**WORK REQUEST**
All of the data below should be printed again word for word, pictures excluded.

_____

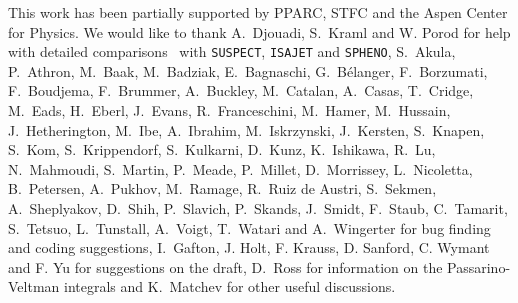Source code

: \documentclass{article}
\begin{document}
\acknowledgments
This work has been partially supported by PPARC, STFC and the Aspen Center for
Physics.
We would like to thank
A.~Djouadi, S.~Kraml and W. Porod 
for help with detailed comparisons~\cite{comparison} with 
{\tt SUSPECT}, {\tt ISAJET} and {\tt SPHENO},
S.~Akula, P.~Athron, M.~Baak, M.~Badziak, E.~Bagnaschi,
G.~B\'elanger, F.~Borzumati, F.~Boudjema, F.~Brummer, A.~Buckley, M.~Catalan,
A.~Casas,  T.~Cridge,
M.~Eads, H.~Eberl, J.~Evans, R.~Franceschini,
M.~Hamer, M.~Hussain,
J.~Hetherington, M.~Ibe, A.~Ibrahim, M.~Iskrzynski, J.~Kersten, S.~Knapen, S.~Kom,
S.~Krippendorf, S.~Kulkarni, D.~Kunz, K.~Ishikawa, 
R.~Lu, N.~Mahmoudi,  S.~Martin, P.~Meade, P.~Millet,
D.~Morrissey, L.~Nicoletta, B.~Petersen,
A.~Pukhov, M.~Ramage,
R.~Ruiz de Austri, 
S.~Sekmen, A.~Sheplyakov, D.~Shih, P.~Slavich, P.~Skands, J.~Smidt, 
F.~Staub, C.~Tamarit, 
S.~Tetsuo, L.~Tunstall, A.~Voigt,
T.~Watari and A.~Wingerter
for bug finding and coding suggestions, I.~Gafton, J. Holt, F. Krauss,
D. Sanford, C. Wymant and F. Yu for
suggestions on the draft, D.~Ross for  
information on the Passarino-Veltman integrals and K.~Matchev for 
other useful discussions. 
\end{document}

_____

**WRITTEN SOLUTION**
Source code

: \documentclass{article}
\begin{document}
\acknowledgments
This work has been partially supported by PPARC, STFC and the Aspen Center for
Physics.
We would like to thank
A.~Djouadi, S.~Kraml and W. Porod 
for help with detailed comparisons~\cite{comparison} with 
{\tt SUSPECT}, {\tt ISAJET} and {\tt SPHENO},
S.~Akula, P.~Athron, M.~Baak, M.~Badziak, E.~Bagnaschi,
G.~B\'elanger, F.~Borzumati, F.~Boudjema, F.~Brummer, A.~Buckley, M.~Catalan,
A.~Casas,  T.~Cridge,
M.~Eads, H.~Eberl, J.~Evans, R.~Franceschini,
M.~Hamer, M.~Hussain,
J.~Hetherington, M.~Ibe, A.~Ibrahim, M.~Iskrzynski, J.~Kersten, S.~Knapen, S.~Kom,
S.~Krippendorf, S.~Kulkarni, D.~Kunz, K.~Ishikawa, 
R.~Lu, N.~Mahmoudi,  S.~Martin, P.~Meade, P.~Millet,
D.~Morrissey, L.~Nicoletta, B.~Petersen,
A.~Pukhov, M.~Ramage,
R.~Ruiz de Austri, 
S.~Sekmen, A.~Sheplyakov, D.~Shih, P.~Slavich, P.~Skands, J.~Smidt, 
F.~Staub, C.~Tamarit, 
S.~Tetsuo, L.~Tunstall, A.~Voigt,
T.~Watari and A.~Wingerter
for bug finding and coding suggestions, I.~Gafton, J. Holt, F. Krauss,
D. Sanford, C. Wymant and F. Yu for
suggestions on the draft, D.~Ross for  
information on the Passarino-Veltman integrals and K.~Matchev for 
other useful discussions. 
\end{document}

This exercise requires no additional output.